10

Right now my win 10 PC is set to turn off the display after 30 minutes of inactivity. I'm wondering if I can have that same function on-demand. I often use my PC at night before going to sleep and want to be able to turn off the display from my wireless keyboard. I know this keyboard has a sleep button, but sometimes I do not want to put my computer to sleep due to downloads or other processes still running. So I'm wondering if there is anyway I can have some .bat file, or other method of just turning off the screen without having to get up and press the button on my monitor. It would be awesome if I could wire it up to a button on my keyboard too, just like sleep is.

Thanks!

2 Answers 2

10

Based on this Windows 7 answer which links to this script page, and checking this MSDN library page, that the codes used are correct you can run the powershell script below to switch the screen off. I ran it on my Windows 10 laptop and it worked fine. Moving the mouse after running the script wakes up the screen like you normally do when the screen has turned off from the power save feature.

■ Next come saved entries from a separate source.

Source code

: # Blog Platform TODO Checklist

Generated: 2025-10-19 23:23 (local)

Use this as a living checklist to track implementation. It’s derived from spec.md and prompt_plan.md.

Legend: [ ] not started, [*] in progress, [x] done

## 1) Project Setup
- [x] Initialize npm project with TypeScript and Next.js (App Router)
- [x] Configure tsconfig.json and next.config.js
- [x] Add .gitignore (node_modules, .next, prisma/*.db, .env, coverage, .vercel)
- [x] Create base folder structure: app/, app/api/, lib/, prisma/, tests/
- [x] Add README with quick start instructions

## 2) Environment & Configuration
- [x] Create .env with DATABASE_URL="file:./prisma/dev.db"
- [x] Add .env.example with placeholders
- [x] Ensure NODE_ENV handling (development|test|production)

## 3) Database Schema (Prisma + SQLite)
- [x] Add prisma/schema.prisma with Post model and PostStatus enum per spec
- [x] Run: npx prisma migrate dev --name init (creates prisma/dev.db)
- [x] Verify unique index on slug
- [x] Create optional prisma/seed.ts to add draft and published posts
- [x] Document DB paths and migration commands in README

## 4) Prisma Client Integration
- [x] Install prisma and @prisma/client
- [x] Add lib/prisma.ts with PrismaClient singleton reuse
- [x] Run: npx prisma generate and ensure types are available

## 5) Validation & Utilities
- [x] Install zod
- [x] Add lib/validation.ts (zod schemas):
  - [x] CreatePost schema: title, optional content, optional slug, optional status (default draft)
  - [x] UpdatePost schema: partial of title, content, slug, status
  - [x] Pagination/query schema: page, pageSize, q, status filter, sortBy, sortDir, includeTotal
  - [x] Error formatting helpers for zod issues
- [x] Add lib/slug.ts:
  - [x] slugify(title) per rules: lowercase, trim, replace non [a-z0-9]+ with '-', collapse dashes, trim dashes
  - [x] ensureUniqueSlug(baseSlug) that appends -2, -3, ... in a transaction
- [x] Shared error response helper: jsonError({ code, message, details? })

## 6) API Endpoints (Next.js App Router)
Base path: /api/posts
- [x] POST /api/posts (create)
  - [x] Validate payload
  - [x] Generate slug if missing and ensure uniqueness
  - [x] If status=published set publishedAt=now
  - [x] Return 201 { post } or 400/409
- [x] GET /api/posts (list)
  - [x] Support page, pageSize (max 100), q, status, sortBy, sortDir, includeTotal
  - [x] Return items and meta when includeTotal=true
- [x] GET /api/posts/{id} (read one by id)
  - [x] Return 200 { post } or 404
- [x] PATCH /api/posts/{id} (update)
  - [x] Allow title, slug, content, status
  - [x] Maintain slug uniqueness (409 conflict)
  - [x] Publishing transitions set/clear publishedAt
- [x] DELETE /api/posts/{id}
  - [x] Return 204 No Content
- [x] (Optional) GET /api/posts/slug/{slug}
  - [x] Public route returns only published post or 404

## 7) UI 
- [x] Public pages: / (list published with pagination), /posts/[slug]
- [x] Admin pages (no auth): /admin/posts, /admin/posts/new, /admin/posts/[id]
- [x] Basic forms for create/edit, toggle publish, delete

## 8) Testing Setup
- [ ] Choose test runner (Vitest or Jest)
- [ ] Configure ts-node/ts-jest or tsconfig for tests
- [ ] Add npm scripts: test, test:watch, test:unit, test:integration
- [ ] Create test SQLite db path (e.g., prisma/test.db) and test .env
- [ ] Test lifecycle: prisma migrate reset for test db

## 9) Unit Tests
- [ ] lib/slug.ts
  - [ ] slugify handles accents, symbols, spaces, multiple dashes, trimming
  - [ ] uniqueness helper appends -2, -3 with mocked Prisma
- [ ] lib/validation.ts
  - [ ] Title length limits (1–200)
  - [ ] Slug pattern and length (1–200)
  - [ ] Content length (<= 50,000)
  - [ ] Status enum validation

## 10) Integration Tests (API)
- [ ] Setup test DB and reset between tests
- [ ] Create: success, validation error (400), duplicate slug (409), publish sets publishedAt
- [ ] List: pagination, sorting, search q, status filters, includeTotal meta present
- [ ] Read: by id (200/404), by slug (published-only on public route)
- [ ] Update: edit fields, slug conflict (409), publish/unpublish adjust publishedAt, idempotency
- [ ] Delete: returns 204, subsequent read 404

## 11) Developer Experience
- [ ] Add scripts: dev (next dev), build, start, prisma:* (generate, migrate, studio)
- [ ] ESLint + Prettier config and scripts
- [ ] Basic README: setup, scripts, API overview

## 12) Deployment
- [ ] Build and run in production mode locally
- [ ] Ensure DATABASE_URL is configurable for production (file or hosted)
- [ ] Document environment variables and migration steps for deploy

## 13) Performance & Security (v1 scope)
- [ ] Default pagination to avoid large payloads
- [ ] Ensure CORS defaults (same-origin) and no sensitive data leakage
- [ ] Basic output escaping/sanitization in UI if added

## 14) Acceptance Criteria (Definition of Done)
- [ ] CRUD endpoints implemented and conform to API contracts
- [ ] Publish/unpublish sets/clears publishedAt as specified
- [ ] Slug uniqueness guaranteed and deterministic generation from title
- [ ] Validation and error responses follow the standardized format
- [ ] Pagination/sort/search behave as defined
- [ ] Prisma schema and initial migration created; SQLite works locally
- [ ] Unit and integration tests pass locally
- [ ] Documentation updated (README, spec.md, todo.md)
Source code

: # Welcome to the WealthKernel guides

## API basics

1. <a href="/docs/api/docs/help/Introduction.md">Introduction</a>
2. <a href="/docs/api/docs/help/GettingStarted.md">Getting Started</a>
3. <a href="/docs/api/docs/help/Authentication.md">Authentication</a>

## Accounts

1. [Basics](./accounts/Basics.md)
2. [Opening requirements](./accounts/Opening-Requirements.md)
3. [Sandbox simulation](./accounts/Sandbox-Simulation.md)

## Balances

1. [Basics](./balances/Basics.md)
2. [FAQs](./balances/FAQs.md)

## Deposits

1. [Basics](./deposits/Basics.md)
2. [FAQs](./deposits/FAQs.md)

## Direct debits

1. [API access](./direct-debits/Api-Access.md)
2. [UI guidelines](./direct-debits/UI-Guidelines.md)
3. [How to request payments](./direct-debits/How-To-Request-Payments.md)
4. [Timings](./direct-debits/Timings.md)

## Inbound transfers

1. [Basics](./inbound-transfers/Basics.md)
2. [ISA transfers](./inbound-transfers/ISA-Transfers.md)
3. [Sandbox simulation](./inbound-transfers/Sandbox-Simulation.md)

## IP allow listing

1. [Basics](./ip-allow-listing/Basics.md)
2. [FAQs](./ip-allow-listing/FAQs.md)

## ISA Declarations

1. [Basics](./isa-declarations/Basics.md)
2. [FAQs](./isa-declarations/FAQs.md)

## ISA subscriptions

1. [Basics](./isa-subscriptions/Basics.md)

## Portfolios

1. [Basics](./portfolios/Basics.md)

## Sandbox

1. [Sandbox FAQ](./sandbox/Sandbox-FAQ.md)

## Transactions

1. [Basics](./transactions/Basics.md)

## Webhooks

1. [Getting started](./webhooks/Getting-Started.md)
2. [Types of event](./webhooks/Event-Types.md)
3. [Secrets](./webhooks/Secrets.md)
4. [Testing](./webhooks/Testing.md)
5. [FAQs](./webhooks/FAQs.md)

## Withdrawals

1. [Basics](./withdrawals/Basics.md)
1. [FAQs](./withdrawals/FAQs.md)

The 2 second delay before it turns off the screen is so that you can have time to let go of the mouse/keyboard before Windows starts checking for movement for turning the screen back on.

Using this powershell script, you do not need any third party tool or need to mess with your existing settings. Just save it in a file with a .ps1 file extension and run it with powershell.

# Turn display off by calling WindowsAPI.
 
# SendMessage(HWND_BROADCAST,WM_SYSCOMMAND, SC_MONITORPOWER, POWER_OFF)
# HWND_BROADCAST  0xffff
# WM_SYSCOMMAND   0x0112
# SC_MONITORPOWER 0xf170
# POWER_OFF       0x0002
 
Add-Type -TypeDefinition '
using System;
using System.Runtime.InteropServices;
 
namespace Utilities {
   public static class Display
   {
      [DllImport("user32.dll", CharSet = CharSet.Auto)]
      private static extern IntPtr SendMessage(
         IntPtr hWnd,
         UInt32 Msg,
         IntPtr wParam,
         IntPtr lParam
      );
 
      public static void PowerOff ()
      {
         SendMessage(
            (IntPtr)0xffff, // HWND_BROADCAST
            0x0112,         // WM_SYSCOMMAND
            (IntPtr)0xf170, // SC_MONITORPOWER
            (IntPtr)0x0002  // POWER_OFF
         );
      }
   }
}
'
start-sleep 2
[Utilities.Display]::PowerOff()
1
  • Someone is suggesting I change the two SendMessage functions to be PostMessage functions. The only change needed is the name of the function. Doing some testing I see no difference in the user experience between the two for this code. In both cases the script ends a fraction of a second before the screens go blank, despite the PostMessage function supposed to be adding the message to a queue and immediately finishing, while the SendMessage waits for the message to actually be acknowledged or handled. As an FYI, this still works with Windows 10 20H2 update. Dec 3, 2020 at 10:02
3

I'm wondering if I can have that same function on-demand.

Use nircmd from nirsoft (if it is supported by your monitor):

nircmd monitor off

monitor [action]

Changes the state of the display monitor. The [action] parameter may contain the following values:

  • off: Turn off the monitor
  • on: Turn on the monitor
  • low: Set the monitor to low power state.

This command only works in systems that support this feature. If you have a problem that NirCmd remains in memory when using this command, you may try to use async_off, async_on and async_low actions instead of on/off/low actions.

Source NirCmd Command Reference - monitor


Disclaimer

I am not affiliated with nirsoft in any way, I am just an end user of their software.

2
  • 1
    This, unfortunately, locks the session instead of allowing to continue working with "monitor off".
    – tejasvi88
    Dec 14, 2020 at 5:04
  • @tejasvi88 Some laptops suspend Windows, other work as advertised )) Laptop software from the vendor (like Lenovo Vintage) could catch the SC_MONITORPOWER POWER_OFF message and perform additional actions, like suspending a laptop.